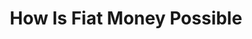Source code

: ---
layout: page-books
title: How Is Fiat Money Possible
subtitle: 
essential: 
categories: ['money']
authors: ['Hans-Hermann Hoppe']
authors_twitter: 
excerpt: .
resource_url: 
amazon_url: 
wikipedia_url: 
free_url: 
---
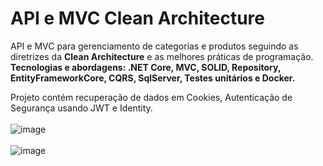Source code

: # API e MVC Clean Architecture

API e MVC para gerenciamento de categorias e produtos seguindo as diretrizes da **Clean Architecture** e as melhores práticas de programação.<br>
**Tecnologias e abordagens: .NET Core, MVC, SOLID, Repository, EntityFrameworkCore, CQRS, SqlServer, Testes unitários e Docker.**

Projeto contém recuperação de dados em Cookies, Autenticação de Segurança usando JWT e Identity.
<br>
<br>
![image](https://user-images.githubusercontent.com/93688391/226084102-79e29e68-768a-4f1e-904a-a98814baf2f7.png)
<br>
<br>
![image](https://user-images.githubusercontent.com/93688391/226084250-5bf674a5-2f42-4f15-952a-a26ae587eba8.png)
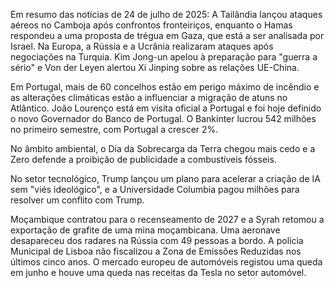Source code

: Em resumo das notícias de 24 de julho de 2025: A Tailândia lançou ataques aéreos no Camboja após confrontos fronteiriços, enquanto o Hamas respondeu a uma proposta de trégua em Gaza, que está a ser analisada por Israel. Na Europa, a Rússia e a Ucrânia realizaram ataques após negociações na Turquia. Kim Jong-un apelou à preparação para "guerra a sério" e Von der Leyen alertou Xi Jinping sobre as relações UE-China.

Em Portugal, mais de 60 concelhos estão em perigo máximo de incêndio e as alterações climáticas estão a influenciar a migração de atuns no Atlântico. João Lourenço está em visita oficial a Portugal e foi hoje definido o novo Governador do Banco de Portugal. O Bankinter lucrou 542 milhões no primeiro semestre, com Portugal a crescer 2%.

No âmbito ambiental, o Dia da Sobrecarga da Terra chegou mais cedo e a Zero defende a proibição de publicidade a combustíveis fósseis.

No setor tecnológico, Trump lançou um plano para acelerar a criação de IA sem "viés ideológico", e a Universidade Columbia pagou milhões para resolver um conflito com Trump.

Moçambique contratou para o recenseamento de 2027 e a Syrah retomou a exportação de grafite de uma mina moçambicana. Uma aeronave desapareceu dos radares na Rússia com 49 pessoas a bordo. A polícia Municipal de Lisboa não fiscalizou a Zona de Emissões Reduzidas nos últimos cinco anos. O mercado europeu de automóveis registou uma queda em junho e houve uma queda nas receitas da Tesla no setor automóvel.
+ + + + +
#### [What you should do]
Please retype the data exactly as it appears, but without any of its pictures.

#### [Reply to the task]
Source code

: ---
layout: page-books
title: How Is Fiat Money Possible
subtitle: 
essential: 
categories: ['money']
authors: ['Hans-Hermann Hoppe']
authors_twitter: 
excerpt: .
resource_url: 
amazon_url: 
wikipedia_url: 
free_url: 
---
Source code

: # API e MVC Clean Architecture

API e MVC para gerenciamento de categorias e produtos seguindo as diretrizes da **Clean Architecture** e as melhores práticas de programação.<br>
**Tecnologias e abordagens: .NET Core, MVC, SOLID, Repository, EntityFrameworkCore, CQRS, SqlServer, Testes unitários e Docker.**

Projeto contém recuperação de dados em Cookies, Autenticação de Segurança usando JWT e Identity.
<br>
<br>
![image](https://user-images.githubusercontent.com/93688391/226084102-79e29e68-768a-4f1e-904a-a98814baf2f7.png)
<br>
<br>
![image](https://user-images.githubusercontent.com/93688391/226084250-5bf674a5-2f42-4f15-952a-a26ae587eba8.png)
Source code

: Em resumo das notícias de 24 de julho de 2025: A Tailândia lançou ataques aéreos no Camboja após confrontos fronteiriços, enquanto o Hamas respondeu a uma proposta de trégua em Gaza, que está a ser analisada por Israel. Na Europa, a Rússia e a Ucrânia realizaram ataques após negociações na Turquia. Kim Jong-un apelou à preparação para "guerra a sério" e Von der Leyen alertou Xi Jinping sobre as relações UE-China.

Em Portugal, mais de 60 concelhos estão em perigo máximo de incêndio e as alterações climáticas estão a influenciar a migração de atuns no Atlântico. João Lourenço está em visita oficial a Portugal e foi hoje definido o novo Governador do Banco de Portugal. O Bankinter lucrou 542 milhões no primeiro semestre, com Portugal a crescer 2%.

No âmbito ambiental, o Dia da Sobrecarga da Terra chegou mais cedo e a Zero defende a proibição de publicidade a combustíveis fósseis.

No setor tecnológico, Trump lançou um plano para acelerar a criação de IA sem "viés ideológico", e a Universidade Columbia pagou milhões para resolver um conflito com Trump.

Moçambique contratou para o recenseamento de 2027 e a Syrah retomou a exportação de grafite de uma mina moçambicana. Uma aeronave desapareceu dos radares na Rússia com 49 pessoas a bordo. A polícia Municipal de Lisboa não fiscalizou a Zona de Emissões Reduzidas nos últimos cinco anos. O mercado europeu de automóveis registou uma queda em junho e houve uma queda nas receitas da Tesla no setor automóvel.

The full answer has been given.